In case anyone is interested, this is a rendition of the proof I was looking for, contained in the article pointed out by Andrej Bauer. (I'm not looking for upvotes; this is just to round out the discussion.)

The elegant proof of the implication I was after (see Martin Escardo's article) is perfectly constructive. So this answers completely my question: no choice is involved.

Major edit: In a previous version of this post, I had made a rash claim "above the fold" that the implication "$X$ is compact implies $\pi: X \times Y \to Y$ is a closed map for every space $Y$" seems to involve the axiom of choice. But Mike Shulman sent me an email which set me straight: if you do it right, AC is not required for this direction either.

Start with the following easy observation (which follows by playing around with complements): $\pi: X \times Y \to Y$ is a closed map precisely when the set

$$\{y \in Y: X \times \{y\} \subseteq U\}$$

is open whenever $U \subseteq X \times Y$ is open.

Now, suppose $\pi: X \times Y \to Y$ is a closed map for every $Y$. To show $X$ is compact, we show that $X$ belongs to any open cover of $X$ that is closed under finite unions. Let $\Sigma$ be such an open cover.

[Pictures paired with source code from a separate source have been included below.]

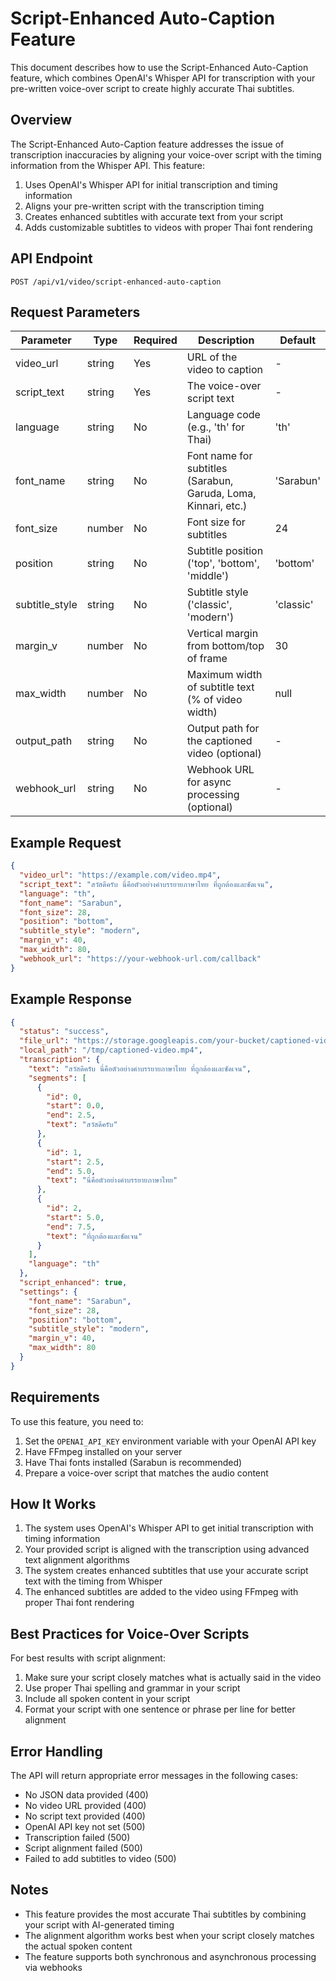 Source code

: # Script-Enhanced Auto-Caption Feature

This document describes how to use the Script-Enhanced Auto-Caption feature, which combines OpenAI's Whisper API for transcription with your pre-written voice-over script to create highly accurate Thai subtitles.

## Overview

The Script-Enhanced Auto-Caption feature addresses the issue of transcription inaccuracies by aligning your voice-over script with the timing information from the Whisper API. This feature:

1. Uses OpenAI's Whisper API for initial transcription and timing information
2. Aligns your pre-written script with the transcription timing
3. Creates enhanced subtitles with accurate text from your script
4. Adds customizable subtitles to videos with proper Thai font rendering

## API Endpoint

```
POST /api/v1/video/script-enhanced-auto-caption
```

## Request Parameters

| Parameter         | Type    | Required | Description                                       | Default   |
|-------------------|---------|----------|---------------------------------------------------|-----------|
| video_url         | string  | Yes      | URL of the video to caption                       | -         |
| script_text       | string  | Yes      | The voice-over script text                        | -         |
| language          | string  | No       | Language code (e.g., 'th' for Thai)               | 'th'      |
| font_name         | string  | No       | Font name for subtitles (Sarabun, Garuda, Loma, Kinnari, etc.) | 'Sarabun' |
| font_size         | number  | No       | Font size for subtitles                           | 24        |
| position          | string  | No       | Subtitle position ('top', 'bottom', 'middle')     | 'bottom'  |
| subtitle_style    | string  | No       | Subtitle style ('classic', 'modern')              | 'classic' |
| margin_v          | number  | No       | Vertical margin from bottom/top of frame          | 30        |
| max_width         | number  | No       | Maximum width of subtitle text (% of video width) | null      |
| output_path       | string  | No       | Output path for the captioned video (optional)    | -         |
| webhook_url       | string  | No       | Webhook URL for async processing (optional)       | -         |

## Example Request

```json
{
  "video_url": "https://example.com/video.mp4",
  "script_text": "สวัสดีครับ นี่คือตัวอย่างคำบรรยายภาษาไทย ที่ถูกต้องและชัดเจน",
  "language": "th",
  "font_name": "Sarabun",
  "font_size": 28,
  "position": "bottom",
  "subtitle_style": "modern",
  "margin_v": 40,
  "max_width": 80,
  "webhook_url": "https://your-webhook-url.com/callback"
}
```

## Example Response

```json
{
  "status": "success",
  "file_url": "https://storage.googleapis.com/your-bucket/captioned-video.mp4",
  "local_path": "/tmp/captioned-video.mp4",
  "transcription": {
    "text": "สวัสดีครับ นี่คือตัวอย่างคำบรรยายภาษาไทย ที่ถูกต้องและชัดเจน",
    "segments": [
      {
        "id": 0,
        "start": 0.0,
        "end": 2.5,
        "text": "สวัสดีครับ"
      },
      {
        "id": 1,
        "start": 2.5,
        "end": 5.0,
        "text": "นี่คือตัวอย่างคำบรรยายภาษาไทย"
      },
      {
        "id": 2,
        "start": 5.0,
        "end": 7.5,
        "text": "ที่ถูกต้องและชัดเจน"
      }
    ],
    "language": "th"
  },
  "script_enhanced": true,
  "settings": {
    "font_name": "Sarabun",
    "font_size": 28,
    "position": "bottom",
    "subtitle_style": "modern",
    "margin_v": 40,
    "max_width": 80
  }
}
```

## Requirements

To use this feature, you need to:

1. Set the `OPENAI_API_KEY` environment variable with your OpenAI API key
2. Have FFmpeg installed on your server
3. Have Thai fonts installed (Sarabun is recommended)
4. Prepare a voice-over script that matches the audio content

## How It Works

1. The system uses OpenAI's Whisper API to get initial transcription with timing information
2. Your provided script is aligned with the transcription using advanced text alignment algorithms
3. The system creates enhanced subtitles that use your accurate script text with the timing from Whisper
4. The enhanced subtitles are added to the video using FFmpeg with proper Thai font rendering

## Best Practices for Voice-Over Scripts

For best results with script alignment:

1. Make sure your script closely matches what is actually said in the video
2. Use proper Thai spelling and grammar in your script
3. Include all spoken content in your script
4. Format your script with one sentence or phrase per line for better alignment

## Error Handling

The API will return appropriate error messages in the following cases:

- No JSON data provided (400)
- No video URL provided (400)
- No script text provided (400)
- OpenAI API key not set (500)
- Transcription failed (500)
- Script alignment failed (500)
- Failed to add subtitles to video (500)

## Notes

- This feature provides the most accurate Thai subtitles by combining your script with AI-generated timing
- The alignment algorithm works best when your script closely matches the actual spoken content
- The feature supports both synchronous and asynchronous processing via webhooks
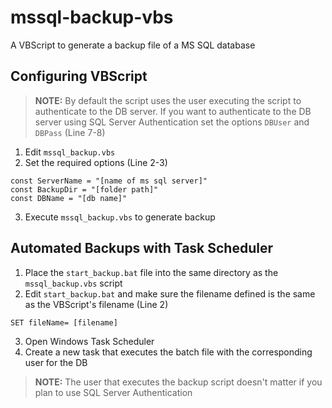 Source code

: # mssql-backup-vbs
A VBScript to generate a backup file of a MS SQL database
## Configuring VBScript
 > **NOTE:** By default the script uses the user executing the script to authenticate to the DB server. If you want to authenticate to the DB server using SQL Server Authentication set the options `DBUser` and `DBPass` (Line 7-8)
1. Edit `mssql_backup.vbs`
2. Set the required options (Line 2-3)
  ```vbs
  const ServerName = "[name of ms sql server]"
  const BackupDir = "[folder path]"
  const DBName = "[db name]"
  ```
3. Execute `mssql_backup.vbs` to generate backup

## Automated Backups with Task Scheduler
1. Place the `start_backup.bat` file into the same directory as the `mssql_backup.vbs` script
2. Edit `start_backup.bat` and make sure the filename defined is the same as the VBScript's filename (Line 2)
```batch
SET fileName= [filename]
```
3. Open Windows Task Scheduler
4. Create a new task that executes the batch file with the corresponding user for the DB
> **NOTE:** The user that executes the backup script doesn't matter if you plan to use SQL Server Authentication
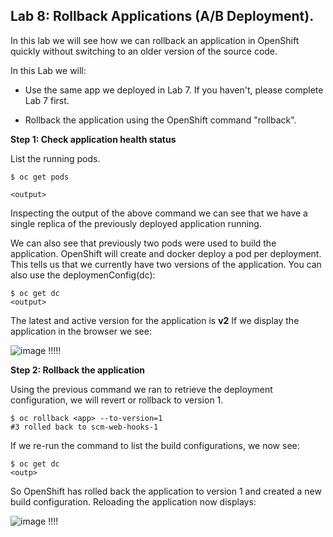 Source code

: ## Lab 8: Rollback Applications (A/B Deployment).

In this lab we will see how we can rollback an application in OpenShift quickly without switching to an older version of the source code.

In this Lab we will:

- Use the same app we deployed in Lab 7. If you haven't, please complete Lab 7 first.

- Rollback the application using the OpenShift command "rollback".

**Step 1: Check application health status**

List the running pods.

```
$ oc get pods

<output>
```

Inspecting the output of the above command we can see that we have a single replica of the previously deployed application running.

We can also see that previously two pods were used to build the application. OpenShift will create and docker deploy a pod per deployment. This tells us that we currently have two versions of the application.
You can also use the deploymenConfig(dc):

```
$ oc get dc
<output>
```
The latest and active version for the application is **v2**
If we display the application in the browser we see:

![image](images/blue_app.jpg) !!!!!

**Step 2: Rollback the application**

Using the previous command we ran to retrieve the deployment configuration, we will revert or rollback to version 1.

```
$ oc rollback <app> --to-version=1
#3 rolled back to scm-web-hooks-1
```

If we re-run the command to list the build configurations, we now see:

```
$ oc get dc
<outp>
```
So OpenShift has rolled back the application to version 1 and created a new build configuration.
Reloading the application now displays:

![image](images/green_app.jpg) !!!!
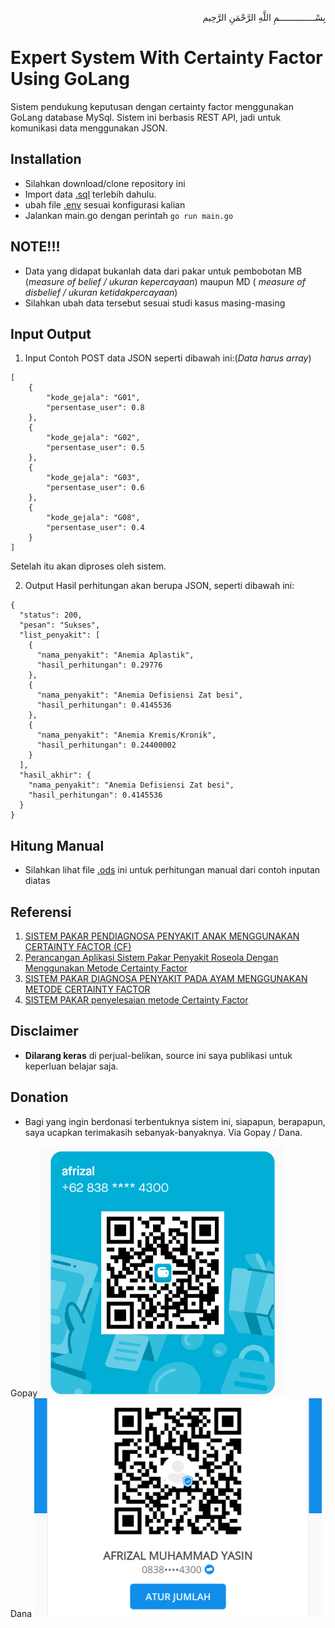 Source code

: <p align="right">
بِسْــــــــــــــمِ اللَّهِ الرَّحْمَنِ الرَّحِيم 
</p>

# Expert System With Certainty Factor Using GoLang

Sistem pendukung keputusan dengan certainty factor menggunakan GoLang database MySql. Sistem ini berbasis REST API, jadi untuk komunikasi data menggunakan JSON.

## Installation
- Silahkan download/clone repository ini
- Import data [.sql](go_cf.sql) terlebih dahulu.
- ubah file [.env](.env) sesuai konfigurasi kalian
- Jalankan main.go dengan perintah ```go run main.go ```

## NOTE!!!
- Data yang didapat bukanlah data dari pakar untuk pembobotan MB (<i>measure of belief / ukuran kepercayaan</i>) maupun MD (<i> measure of disbelief / ukuran ketidakpercayaan</i>)
- Silahkan ubah data tersebut sesuai studi kasus masing-masing

## Input Output
1. Input
Contoh POST data JSON seperti dibawah ini:(<i>Data harus array</i>)
```
[
	{
		"kode_gejala": "G01",
		"persentase_user": 0.8
	},
	{
		"kode_gejala": "G02",
		"persentase_user": 0.5
	},
	{
		"kode_gejala": "G03",
		"persentase_user": 0.6
	},
	{
		"kode_gejala": "G08",
		"persentase_user": 0.4
	}
]
```
Setelah itu akan diproses oleh sistem.

2. Output
Hasil perhitungan akan berupa JSON, seperti dibawah ini:
```
{
  "status": 200,
  "pesan": "Sukses",
  "list_penyakit": [
    {
      "nama_penyakit": "Anemia Aplastik",
      "hasil_perhitungan": 0.29776
    },
    {
      "nama_penyakit": "Anemia Defisiensi Zat besi",
      "hasil_perhitungan": 0.4145536
    },
    {
      "nama_penyakit": "Anemia Kremis/Kronik",
      "hasil_perhitungan": 0.24400002
    }
  ],
  "hasil_akhir": {
    "nama_penyakit": "Anemia Defisiensi Zat besi",
    "hasil_perhitungan": 0.4145536
  }
}
```

## Hitung Manual
- Silahkan lihat file [.ods](manual.ods) ini untuk perhitungan manual dari contoh inputan diatas 

## Referensi
1. [SISTEM PAKAR PENDIAGNOSA PENYAKIT ANAK MENGGUNAKAN CERTAINTY FACTOR (CF)](https://ejournal.unsrat.ac.id/index.php/JIS/article/view/705/0)
2. [Perancangan Aplikasi Sistem Pakar Penyakit Roseola Dengan Menggunakan Metode Certainty Factor](https://www.ejurnal.stmik-budidarma.ac.id/index.php/JSON/article/view/1956)
3. [SISTEM PAKAR DIAGNOSA PENYAKIT PADA AYAM MENGGUNAKAN METODE CERTAINTY FACTOR](https://www.scribd.com/document/431280343/Dokumentasi-Sistem-Pakar-Ayam-Skripsi)
4. [SISTEM PAKAR penyelesaian metode Certainty Factor
](http://ariecandra02.blogspot.com/2017/05/sistem-pakar-penyelesaian-metode_64.html)


## Disclaimer

* <b>Dilarang keras</b> di perjual-belikan, source ini saya publikasi untuk keperluan belajar saja.

## Donation

* Bagi yang ingin berdonasi terbentuknya sistem ini, siapapun, berapapun, saya ucapkan terimakasih sebanyak-banyaknya. Via Gopay / Dana.

Gopay
<img src="img/gpy.png" height="400"> <br>
Dana
<img src="img/dana.png" height="350">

Construct a space $Y$ as follows: the points of $Y$ are open sets of $X$, and the open sets of $Y$ are subsets $W \subseteq Y$ such

  • $W$ is upward-closed: if $U \in W$ and $U \subseteq V$ for $V \in Y$, then $V \in W$, and

  • $\Sigma \cap W$ is nonempty (unless $W$ is empty).

It is straightforward to check this defines a topology on $Y$ (that the intersection of two opens $W$, $W'$ of $Y$ is again open uses the fact that $\Sigma$ is closed under finite unions).

Observe that if $U$ belongs to $\Sigma$ and $U' \subseteq U$, the principal upward-closed set $prin(U') = \{V \in Y: U' \subseteq V\}$ is open in $Y$.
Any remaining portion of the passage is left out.